When politicians and pundits take aim at cashless businesses, they often argue that such places violate the choices of consumers who lack bank accounts. But on closer examination, these places' commitment to choice is remarkably limited.
When New York City Councilmember Ritchie Torres (D–Bronx) introduced a bill to ban card-only establishments, for example, he said that while he uses debit cards for almost all of his transactions, "that should be a choice that I make freely as a consumer not a requirement imposed on me by a business." The ATM company Cardtronics offers a stirring, if self-interested, defense of "consumer payment choice" in written testimony supporting Torres' legislation. And Andy Callado, a financial coach for the working poor, tells Vox Media's Facebook show Consider It that while he wishes everyone had a bank account, "we can't force people to do that. We have to empower people to make their own decisions and do what's best for them."
So far, such arguments have proven persuasive enough for cashless bans to pass in Philadelphia and New Jersey. New York City, San Francisco and Washington, D.C., are all considering prohibitions on cashless establishments.
Yet for their rhetoric about protecting choice, pro-cash politicians are happy to override businesses' decisions. While dismissing the idea that we can't force consumers to have bank accounts, both Collado and Torres are more than happy to force businesses into accepting cash that they otherwise wouldn't.

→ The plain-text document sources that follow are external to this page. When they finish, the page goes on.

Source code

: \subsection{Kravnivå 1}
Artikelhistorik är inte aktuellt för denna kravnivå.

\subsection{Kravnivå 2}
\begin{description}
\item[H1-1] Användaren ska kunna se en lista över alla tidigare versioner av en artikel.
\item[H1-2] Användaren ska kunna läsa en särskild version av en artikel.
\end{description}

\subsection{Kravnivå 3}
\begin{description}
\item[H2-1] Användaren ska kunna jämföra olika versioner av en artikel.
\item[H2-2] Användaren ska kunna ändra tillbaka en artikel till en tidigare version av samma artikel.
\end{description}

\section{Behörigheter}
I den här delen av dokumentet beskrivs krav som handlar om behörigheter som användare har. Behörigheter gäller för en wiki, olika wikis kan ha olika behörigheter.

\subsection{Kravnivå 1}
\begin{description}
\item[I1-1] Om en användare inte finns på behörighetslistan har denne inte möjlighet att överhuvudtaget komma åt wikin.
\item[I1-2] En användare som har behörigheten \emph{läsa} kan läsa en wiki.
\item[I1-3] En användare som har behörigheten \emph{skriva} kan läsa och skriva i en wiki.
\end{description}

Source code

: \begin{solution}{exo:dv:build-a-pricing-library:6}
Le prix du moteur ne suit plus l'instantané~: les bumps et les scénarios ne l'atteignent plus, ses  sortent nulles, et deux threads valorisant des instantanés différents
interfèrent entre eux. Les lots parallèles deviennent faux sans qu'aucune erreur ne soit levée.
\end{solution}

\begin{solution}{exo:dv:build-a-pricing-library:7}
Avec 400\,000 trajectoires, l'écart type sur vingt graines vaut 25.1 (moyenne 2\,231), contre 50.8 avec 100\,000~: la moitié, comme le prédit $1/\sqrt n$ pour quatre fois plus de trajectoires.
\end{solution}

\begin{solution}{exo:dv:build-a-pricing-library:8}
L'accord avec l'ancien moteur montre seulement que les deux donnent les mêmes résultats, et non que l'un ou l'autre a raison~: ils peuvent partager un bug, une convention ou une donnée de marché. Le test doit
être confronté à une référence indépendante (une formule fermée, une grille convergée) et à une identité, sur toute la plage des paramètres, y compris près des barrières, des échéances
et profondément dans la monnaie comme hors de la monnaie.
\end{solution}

Accepting cash, as Reason's Billy Binion has pointed out, comes with a number of costs, including the time it takes to count up bills and coins and the need to hire armored cars to transport this currency off-site. Cash-accepting businesses also face a heightened risk of theft. Surely businesses should also have the choice to avoid or minimize these costs if they want.
Consumers who avoid banks do so because banks come with trade-offs. ("You go in expecting one thing, and then once you look at your statement, you have this $35 fee, this $15 fee," one woman tells Considering It.) Businesses that avoid cash are doing the same thing. Forcing businesses to take cash is less about protecting consumers' choices and more about shifting the costs of these consumers' decisions onto the businesses.
For the small minority of enterprises that have decided to go cashless, the costs of cash outweigh the sales they might lose from going card-only. For other businesses—including, I suspect, most businesses in neighborhoods where banks are scarce—the calculation points the other way. Rather than imposing a one-size-fits-all standard on everyone, wouldn't it be better to let everyone sort out all these trade-offs in the marketplace?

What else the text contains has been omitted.